**Data for processing**
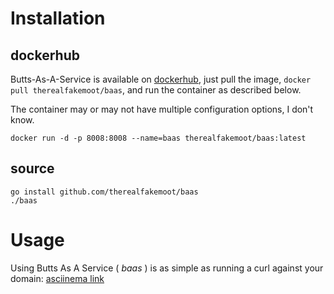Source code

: # Installation

## dockerhub
Butts-As-A-Service is available on [dockerhub](https://hub.docker.com/r/therealfakemoot/baas), just pull the image, `docker pull therealfakemoot/baas`, and run the container as described below.

The container may or may not have multiple configuration options, I don't know.

```
docker run -d -p 8008:8008 --name=baas therealfakemoot/baas:latest
```

## source

```
go install github.com/therealfakemoot/baas
./baas
```

# Usage
Using Butts As A Service ( *baas* ) is as simple as running a curl against your domain:
[asciinema link](https://cast.ndumas.com/a/xpesSQ97NLw4rZOMKy716FGWB)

**Instructions for the task**
Pull out every line above that holds the word "Service".

**Output**
Butts-As-A-Service is available on [dockerhub](https://hub.docker.com/r/therealfakemoot/baas), just pull the image, `docker pull therealfakemoot/baas`, and run the container as described below.
Using Butts As A Service ( *baas* ) is as simple as running a curl against your domain:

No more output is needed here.